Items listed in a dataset
::::

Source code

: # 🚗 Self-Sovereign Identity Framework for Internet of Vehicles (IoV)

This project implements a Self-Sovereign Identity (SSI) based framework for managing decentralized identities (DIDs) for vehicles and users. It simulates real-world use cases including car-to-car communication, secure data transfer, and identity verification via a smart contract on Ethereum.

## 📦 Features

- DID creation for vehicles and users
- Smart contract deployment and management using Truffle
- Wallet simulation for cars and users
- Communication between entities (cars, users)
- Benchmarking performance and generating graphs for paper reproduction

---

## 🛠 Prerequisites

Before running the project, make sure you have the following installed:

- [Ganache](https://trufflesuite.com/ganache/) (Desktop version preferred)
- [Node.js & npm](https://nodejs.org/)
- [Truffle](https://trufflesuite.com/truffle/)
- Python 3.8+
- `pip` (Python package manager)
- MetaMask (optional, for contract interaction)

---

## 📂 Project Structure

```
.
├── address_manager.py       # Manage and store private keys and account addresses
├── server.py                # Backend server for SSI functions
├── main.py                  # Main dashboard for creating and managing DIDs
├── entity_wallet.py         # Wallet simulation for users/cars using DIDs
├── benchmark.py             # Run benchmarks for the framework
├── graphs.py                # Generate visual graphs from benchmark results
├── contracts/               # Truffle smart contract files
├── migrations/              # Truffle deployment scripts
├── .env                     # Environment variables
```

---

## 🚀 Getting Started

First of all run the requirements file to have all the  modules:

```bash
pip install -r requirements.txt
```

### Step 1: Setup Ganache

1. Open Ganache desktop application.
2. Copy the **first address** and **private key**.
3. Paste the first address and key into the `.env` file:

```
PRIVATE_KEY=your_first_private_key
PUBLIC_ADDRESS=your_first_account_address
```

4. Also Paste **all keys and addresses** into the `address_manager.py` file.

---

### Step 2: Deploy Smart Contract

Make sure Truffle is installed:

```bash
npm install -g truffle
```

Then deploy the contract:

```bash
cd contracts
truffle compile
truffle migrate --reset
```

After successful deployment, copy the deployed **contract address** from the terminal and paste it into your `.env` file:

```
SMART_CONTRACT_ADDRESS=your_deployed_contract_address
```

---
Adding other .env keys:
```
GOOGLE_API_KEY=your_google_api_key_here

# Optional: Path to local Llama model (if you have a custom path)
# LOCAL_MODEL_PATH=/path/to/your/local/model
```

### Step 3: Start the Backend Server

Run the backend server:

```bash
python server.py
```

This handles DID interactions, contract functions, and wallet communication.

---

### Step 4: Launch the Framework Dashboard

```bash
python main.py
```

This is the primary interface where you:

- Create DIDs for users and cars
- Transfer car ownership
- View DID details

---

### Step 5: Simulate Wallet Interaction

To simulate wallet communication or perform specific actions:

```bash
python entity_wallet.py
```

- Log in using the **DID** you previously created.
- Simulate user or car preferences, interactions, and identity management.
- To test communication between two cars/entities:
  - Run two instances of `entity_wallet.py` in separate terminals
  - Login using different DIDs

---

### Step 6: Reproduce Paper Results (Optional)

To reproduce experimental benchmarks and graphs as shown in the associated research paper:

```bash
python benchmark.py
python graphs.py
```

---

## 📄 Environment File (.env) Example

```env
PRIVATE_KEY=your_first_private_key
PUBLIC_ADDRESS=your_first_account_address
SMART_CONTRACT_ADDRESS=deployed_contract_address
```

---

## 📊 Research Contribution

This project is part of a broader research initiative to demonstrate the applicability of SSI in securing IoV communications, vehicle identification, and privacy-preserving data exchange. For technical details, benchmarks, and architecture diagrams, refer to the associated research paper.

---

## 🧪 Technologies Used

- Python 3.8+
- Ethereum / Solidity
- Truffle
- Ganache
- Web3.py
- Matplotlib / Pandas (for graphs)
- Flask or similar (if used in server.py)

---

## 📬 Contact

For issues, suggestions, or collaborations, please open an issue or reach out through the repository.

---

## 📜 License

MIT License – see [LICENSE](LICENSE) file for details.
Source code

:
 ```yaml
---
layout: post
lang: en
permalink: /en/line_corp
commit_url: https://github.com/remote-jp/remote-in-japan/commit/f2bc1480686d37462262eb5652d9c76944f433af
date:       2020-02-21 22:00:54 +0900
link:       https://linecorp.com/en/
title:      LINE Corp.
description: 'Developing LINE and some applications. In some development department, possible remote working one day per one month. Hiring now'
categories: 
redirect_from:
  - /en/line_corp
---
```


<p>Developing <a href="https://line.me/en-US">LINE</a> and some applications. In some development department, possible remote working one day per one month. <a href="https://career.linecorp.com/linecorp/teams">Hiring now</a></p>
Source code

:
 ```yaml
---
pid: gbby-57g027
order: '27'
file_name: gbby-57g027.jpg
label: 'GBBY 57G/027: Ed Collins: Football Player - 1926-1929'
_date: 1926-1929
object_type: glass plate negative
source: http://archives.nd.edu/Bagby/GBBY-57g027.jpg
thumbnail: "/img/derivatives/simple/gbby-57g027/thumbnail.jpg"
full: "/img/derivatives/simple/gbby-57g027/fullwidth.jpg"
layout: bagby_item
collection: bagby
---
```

::::

### Your task:
Starting with the first line of the records, repeat every line up to and including the one containing "- DID creation for vehicles and users", and nothing else.

### Result for this exercise:
Source code

: # 🚗 Self-Sovereign Identity Framework for Internet of Vehicles (IoV)

This project implements a Self-Sovereign Identity (SSI) based framework for managing decentralized identities (DIDs) for vehicles and users. It simulates real-world use cases including car-to-car communication, secure data transfer, and identity verification via a smart contract on Ethereum.

## 📦 Features

- DID creation for vehicles and users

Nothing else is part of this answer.